Zara owner Inditex has revealed slower sales growth at the start of its crucial Christmas shopping season, despite strong demand for its autumn and winter ranges.
The Spanish fast fashion giant reported a 10.5% rise in sales on a constant currency basis in the first nine months of 2024, but this was lower than expected in the market and the firm added that growth had slowed to 9% in the five weeks to December 9.
This compares with a 14% jump in sales at this stage a year earlier.
Shares in the European-listed firm fell 6% in Wednesday morning trading, although some of this was also thought to be a result of profit-taking after recent strong gains.
Inditex said its latest collections had been “very well received” by shoppers.
Its pre-tax profits lifted 9.9% to 5.8 billion euros (£4.8 billion) in the nine months as it shrugged off costs and weather woes that hit some high street rivals.
H&M warned in September that it would not meet its profitability target this year after a weather hit to sales and amid cost pressures.
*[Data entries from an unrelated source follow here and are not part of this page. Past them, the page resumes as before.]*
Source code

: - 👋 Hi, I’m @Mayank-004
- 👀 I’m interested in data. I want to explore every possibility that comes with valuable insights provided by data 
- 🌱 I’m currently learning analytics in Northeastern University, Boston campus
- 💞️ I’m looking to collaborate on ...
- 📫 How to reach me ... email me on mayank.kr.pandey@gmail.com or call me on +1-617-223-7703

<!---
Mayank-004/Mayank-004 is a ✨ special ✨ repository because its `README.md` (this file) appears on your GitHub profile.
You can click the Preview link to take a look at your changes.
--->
Inditex said nine-month sales grew across all its brands, which also includes Massimo Dutti, Pull & Bear, Bershka and Stradivarius.
Inditex said it “continues to see strong growth opportunities”.
It added: “Our key priorities are to continually improve the fashion proposition, to enhance the customer experience, to increase our focus on sustainability and to preserve the talent and commitment of our people.
“Prioritising these areas will drive long-term growth.”